Saya baru membaca salinan sambutan Presiden RI pada pembukaan INACRAFT 2015, tertanggal 8 April 2015. Lalu terpukau pada bagian ini:
“Tadi saya bisiki Menteri Perdagangan, Menteri Koperasi, desain. Kalau kita mau masuk pasar Eropa, cari desainer dari sana. Pemerintah cari desainer-desainer yang baik dari Eropa. Yang baik dari mana? Dari Perancis? Cari dari Perancis. Yang baik dari mana? Dari Italia? Cari dari Italia. Memang harus berani seperti itu. Kalau tidak, desain kita akan tidak selalu bergerak ke pasar-pasar internasional.”
Nah, karena konteksnya INACRAFT, “desain” yang saya bahas di sini lebih mengarah ke desain produk yang erat kaitannya dengan kapasitas pengrajin dan industri rumahan, budaya, dan SDA yang umum digunakan sebagai bahan mentah dan bahan produksi. Kalau yang jadi tujuan adalah “masuk ke pasar internasional”, percayalah, sekedar menghadirkan desainer asing untuk mengolah sumber daya kita bukanlah jaminan untuk “produk yang lebih laku”. Jadi apa solusinya? Bukan mengimpor desainer, tapi membenahi ekosistem dari hulu ke hilir, dengan segala dinamikanya.
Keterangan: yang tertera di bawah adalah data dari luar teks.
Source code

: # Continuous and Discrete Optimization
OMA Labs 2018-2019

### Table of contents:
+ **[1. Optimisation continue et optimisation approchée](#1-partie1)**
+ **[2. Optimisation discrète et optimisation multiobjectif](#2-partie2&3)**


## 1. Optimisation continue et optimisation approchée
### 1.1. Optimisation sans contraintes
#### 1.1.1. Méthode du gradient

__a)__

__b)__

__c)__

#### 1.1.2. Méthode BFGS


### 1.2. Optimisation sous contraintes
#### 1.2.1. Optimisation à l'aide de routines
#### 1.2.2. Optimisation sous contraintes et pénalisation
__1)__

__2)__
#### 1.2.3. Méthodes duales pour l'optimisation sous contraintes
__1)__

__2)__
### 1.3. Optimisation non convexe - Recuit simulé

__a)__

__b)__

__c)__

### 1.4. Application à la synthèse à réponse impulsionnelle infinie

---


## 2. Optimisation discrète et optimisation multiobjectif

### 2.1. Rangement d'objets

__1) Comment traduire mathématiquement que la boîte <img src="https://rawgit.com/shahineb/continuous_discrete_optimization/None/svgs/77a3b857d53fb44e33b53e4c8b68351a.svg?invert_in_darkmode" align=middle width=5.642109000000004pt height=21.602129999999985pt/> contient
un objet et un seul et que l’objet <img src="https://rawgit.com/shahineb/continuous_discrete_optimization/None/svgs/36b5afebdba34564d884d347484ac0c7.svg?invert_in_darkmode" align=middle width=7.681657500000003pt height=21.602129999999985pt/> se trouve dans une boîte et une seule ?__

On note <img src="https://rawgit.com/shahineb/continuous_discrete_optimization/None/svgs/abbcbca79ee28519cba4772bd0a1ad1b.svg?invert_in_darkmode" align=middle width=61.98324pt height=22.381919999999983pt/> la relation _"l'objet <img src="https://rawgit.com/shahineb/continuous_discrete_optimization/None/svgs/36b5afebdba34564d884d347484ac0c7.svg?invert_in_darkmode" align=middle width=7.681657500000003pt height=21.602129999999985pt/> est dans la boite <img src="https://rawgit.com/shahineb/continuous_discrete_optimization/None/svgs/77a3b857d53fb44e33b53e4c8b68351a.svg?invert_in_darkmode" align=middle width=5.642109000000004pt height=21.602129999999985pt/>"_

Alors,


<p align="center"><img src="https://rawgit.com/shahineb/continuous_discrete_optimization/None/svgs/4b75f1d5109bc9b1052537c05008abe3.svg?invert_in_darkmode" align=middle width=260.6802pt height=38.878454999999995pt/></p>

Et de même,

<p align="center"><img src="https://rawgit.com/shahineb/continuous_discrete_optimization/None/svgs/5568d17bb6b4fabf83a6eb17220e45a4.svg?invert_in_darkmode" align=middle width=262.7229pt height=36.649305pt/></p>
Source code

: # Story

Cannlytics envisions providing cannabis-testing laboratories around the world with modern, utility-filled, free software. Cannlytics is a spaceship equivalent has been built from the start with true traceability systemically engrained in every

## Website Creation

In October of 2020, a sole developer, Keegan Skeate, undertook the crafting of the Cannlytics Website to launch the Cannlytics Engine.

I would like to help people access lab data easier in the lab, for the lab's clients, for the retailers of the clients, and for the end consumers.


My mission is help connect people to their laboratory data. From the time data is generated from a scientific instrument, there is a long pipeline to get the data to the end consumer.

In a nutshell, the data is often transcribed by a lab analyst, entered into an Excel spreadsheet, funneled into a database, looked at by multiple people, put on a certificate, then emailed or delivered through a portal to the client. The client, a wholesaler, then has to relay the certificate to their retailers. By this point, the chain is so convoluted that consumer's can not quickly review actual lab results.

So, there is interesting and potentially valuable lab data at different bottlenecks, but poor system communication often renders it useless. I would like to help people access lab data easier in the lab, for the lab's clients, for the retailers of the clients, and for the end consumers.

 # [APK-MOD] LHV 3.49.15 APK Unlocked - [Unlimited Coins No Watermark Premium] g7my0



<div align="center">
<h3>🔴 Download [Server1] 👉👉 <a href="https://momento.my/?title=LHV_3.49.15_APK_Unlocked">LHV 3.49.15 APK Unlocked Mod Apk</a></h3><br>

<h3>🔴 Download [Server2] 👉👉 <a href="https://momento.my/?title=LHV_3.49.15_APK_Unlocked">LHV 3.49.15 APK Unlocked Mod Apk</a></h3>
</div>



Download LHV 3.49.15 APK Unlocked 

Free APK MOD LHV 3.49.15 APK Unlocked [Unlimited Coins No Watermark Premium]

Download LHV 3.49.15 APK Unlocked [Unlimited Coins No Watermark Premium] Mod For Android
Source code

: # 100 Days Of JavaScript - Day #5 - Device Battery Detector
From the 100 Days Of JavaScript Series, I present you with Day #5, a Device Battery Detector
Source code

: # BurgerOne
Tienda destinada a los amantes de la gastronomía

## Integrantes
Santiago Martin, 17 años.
Yang pertama, dari hulu, pastikan apakah ketersediaan bahan mentah dan bahan baku bisa konsisten sepanjang tahun? Pengrajin bambu andalan kami pernah gagal deliver produk pesanan kami, karena “petaninya nggak mau jual bambu”. Kenapa? “Karena di bulan yang biasanya bisa panen, jadi banyak hujan, sehingga banyak anakan yang tumbuh. Kalau induknya ditebang, bisa-bisa anaknya mati. Dan nggak bisa tebang di musim banyak hujan begini.” Ini baru masalah Perubahan Iklim. Ada lagi masalah sosial, seperti, tidak memenuhi pesanan sesuai janji karena, “Musim panen, semua orang ke ladang, nggak ada yang ‘nganyam,” atau “Ada upacara sunatan, sekampung nggak ada yang kerja.” Aktivitas adat dan sosial yang tidak bisa disanggah, sehingga target produksi pun seharusnya dapat menyesuaikan dengan ritme alami ini. Apakah desainer asing bisa memahami hal-hal seperti ini?
Hal lain, kita sudah punya desainer-desainer unggul, yang termasuk juga hasil didikan perguruan tinggi desain yang sudah berdiri di Indonesia sejak puluhan tahun lalu. Karya-karya mereka juga sudah masuk ke pasar internasional yang bergengsi, exposure karya mereka juga sudah mendunia melalui website dan media sosial. Di era seperti ini, akses dan wawasan mengenai trend global, proses produksi yang canggih, dan faktor-faktor pendukung lainnya terbuka lebar. Teman-teman, juga para mantan mahasiswa, secara bertahap telah berhasil membangun reputasi dan domain mereka dalam bidang desain yang diakui dunia internasional. Rahasianya apa? Para desainer Indonesia yang unggul ini dengan cermat dan cerdas berhasil memaknai akar budaya Indonesia yang beragam dalam karya-karyanya. Mereka unik karena dapat mengangkat nilai kearifan budaya, bukan hanya “menempelkan” ornamen tradisional pada karyanya. Apakah desainer asing bisa menjiwai hal ini?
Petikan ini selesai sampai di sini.